### EXERCISE AIM
Your answer must be the records below, reproduced exactly.

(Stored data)
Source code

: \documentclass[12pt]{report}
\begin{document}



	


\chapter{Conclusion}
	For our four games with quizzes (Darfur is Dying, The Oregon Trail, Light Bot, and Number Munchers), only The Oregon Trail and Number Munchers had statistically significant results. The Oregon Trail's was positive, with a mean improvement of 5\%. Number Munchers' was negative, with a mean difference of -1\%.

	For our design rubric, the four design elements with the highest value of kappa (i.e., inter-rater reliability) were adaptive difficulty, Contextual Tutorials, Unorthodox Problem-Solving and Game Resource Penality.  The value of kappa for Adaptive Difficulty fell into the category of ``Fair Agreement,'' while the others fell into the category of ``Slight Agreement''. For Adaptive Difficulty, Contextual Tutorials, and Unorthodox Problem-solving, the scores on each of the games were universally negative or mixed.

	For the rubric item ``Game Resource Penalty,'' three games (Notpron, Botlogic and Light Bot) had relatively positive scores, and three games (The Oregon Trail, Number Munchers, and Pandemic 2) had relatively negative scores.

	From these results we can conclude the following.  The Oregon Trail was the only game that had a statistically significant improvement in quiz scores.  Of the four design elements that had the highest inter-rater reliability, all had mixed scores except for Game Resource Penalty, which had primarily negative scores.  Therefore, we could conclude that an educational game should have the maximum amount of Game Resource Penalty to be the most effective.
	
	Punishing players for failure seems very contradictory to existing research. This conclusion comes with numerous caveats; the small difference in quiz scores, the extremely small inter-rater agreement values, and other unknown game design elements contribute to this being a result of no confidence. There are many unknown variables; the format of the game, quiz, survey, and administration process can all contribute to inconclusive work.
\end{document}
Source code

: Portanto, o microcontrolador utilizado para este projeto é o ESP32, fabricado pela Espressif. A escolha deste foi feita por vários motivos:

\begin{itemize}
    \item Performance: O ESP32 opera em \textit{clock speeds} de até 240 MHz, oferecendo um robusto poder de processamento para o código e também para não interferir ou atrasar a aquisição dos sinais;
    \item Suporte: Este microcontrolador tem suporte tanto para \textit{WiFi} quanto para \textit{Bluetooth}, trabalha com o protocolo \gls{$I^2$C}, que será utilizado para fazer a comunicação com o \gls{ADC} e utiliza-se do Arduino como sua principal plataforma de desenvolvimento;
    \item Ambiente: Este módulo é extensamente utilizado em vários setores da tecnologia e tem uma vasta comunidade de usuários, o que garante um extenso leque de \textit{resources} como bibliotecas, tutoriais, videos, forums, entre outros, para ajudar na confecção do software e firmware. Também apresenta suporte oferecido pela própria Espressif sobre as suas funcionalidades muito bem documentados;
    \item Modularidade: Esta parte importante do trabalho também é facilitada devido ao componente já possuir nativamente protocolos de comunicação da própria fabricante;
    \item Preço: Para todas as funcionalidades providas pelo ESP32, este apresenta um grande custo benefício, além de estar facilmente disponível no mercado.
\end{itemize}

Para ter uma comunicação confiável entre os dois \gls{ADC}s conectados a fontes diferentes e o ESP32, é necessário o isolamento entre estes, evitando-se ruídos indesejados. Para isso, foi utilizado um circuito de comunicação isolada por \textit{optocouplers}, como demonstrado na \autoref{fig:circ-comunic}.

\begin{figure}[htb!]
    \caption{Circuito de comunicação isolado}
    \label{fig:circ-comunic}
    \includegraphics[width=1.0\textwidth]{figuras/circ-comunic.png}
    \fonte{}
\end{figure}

### ANSWER TO THIS EXERCISE
Source code

: \documentclass[12pt]{report}
\begin{document}



	


\chapter{Conclusion}
	For our four games with quizzes (Darfur is Dying, The Oregon Trail, Light Bot, and Number Munchers), only The Oregon Trail and Number Munchers had statistically significant results. The Oregon Trail's was positive, with a mean improvement of 5\%. Number Munchers' was negative, with a mean difference of -1\%.

	For our design rubric, the four design elements with the highest value of kappa (i.e., inter-rater reliability) were adaptive difficulty, Contextual Tutorials, Unorthodox Problem-Solving and Game Resource Penality.  The value of kappa for Adaptive Difficulty fell into the category of ``Fair Agreement,'' while the others fell into the category of ``Slight Agreement''. For Adaptive Difficulty, Contextual Tutorials, and Unorthodox Problem-solving, the scores on each of the games were universally negative or mixed.

	For the rubric item ``Game Resource Penalty,'' three games (Notpron, Botlogic and Light Bot) had relatively positive scores, and three games (The Oregon Trail, Number Munchers, and Pandemic 2) had relatively negative scores.

	From these results we can conclude the following.  The Oregon Trail was the only game that had a statistically significant improvement in quiz scores.  Of the four design elements that had the highest inter-rater reliability, all had mixed scores except for Game Resource Penalty, which had primarily negative scores.  Therefore, we could conclude that an educational game should have the maximum amount of Game Resource Penalty to be the most effective.
	
	Punishing players for failure seems very contradictory to existing research. This conclusion comes with numerous caveats; the small difference in quiz scores, the extremely small inter-rater agreement values, and other unknown game design elements contribute to this being a result of no confidence. There are many unknown variables; the format of the game, quiz, survey, and administration process can all contribute to inconclusive work.
\end{document}
Source code

: Portanto, o microcontrolador utilizado para este projeto é o ESP32, fabricado pela Espressif. A escolha deste foi feita por vários motivos:

\begin{itemize}
    \item Performance: O ESP32 opera em \textit{clock speeds} de até 240 MHz, oferecendo um robusto poder de processamento para o código e também para não interferir ou atrasar a aquisição dos sinais;
    \item Suporte: Este microcontrolador tem suporte tanto para \textit{WiFi} quanto para \textit{Bluetooth}, trabalha com o protocolo \gls{$I^2$C}, que será utilizado para fazer a comunicação com o \gls{ADC} e utiliza-se do Arduino como sua principal plataforma de desenvolvimento;
    \item Ambiente: Este módulo é extensamente utilizado em vários setores da tecnologia e tem uma vasta comunidade de usuários, o que garante um extenso leque de \textit{resources} como bibliotecas, tutoriais, videos, forums, entre outros, para ajudar na confecção do software e firmware. Também apresenta suporte oferecido pela própria Espressif sobre as suas funcionalidades muito bem documentados;
    \item Modularidade: Esta parte importante do trabalho também é facilitada devido ao componente já possuir nativamente protocolos de comunicação da própria fabricante;
    \item Preço: Para todas as funcionalidades providas pelo ESP32, este apresenta um grande custo benefício, além de estar facilmente disponível no mercado.
\end{itemize}

Para ter uma comunicação confiável entre os dois \gls{ADC}s conectados a fontes diferentes e o ESP32, é necessário o isolamento entre estes, evitando-se ruídos indesejados. Para isso, foi utilizado um circuito de comunicação isolada por \textit{optocouplers}, como demonstrado na \autoref{fig:circ-comunic}.

\begin{figure}[htb!]
    \caption{Circuito de comunicação isolado}
    \label{fig:circ-comunic}
    \includegraphics[width=1.0\textwidth]{figuras/circ-comunic.png}
    \fonte{}
\end{figure}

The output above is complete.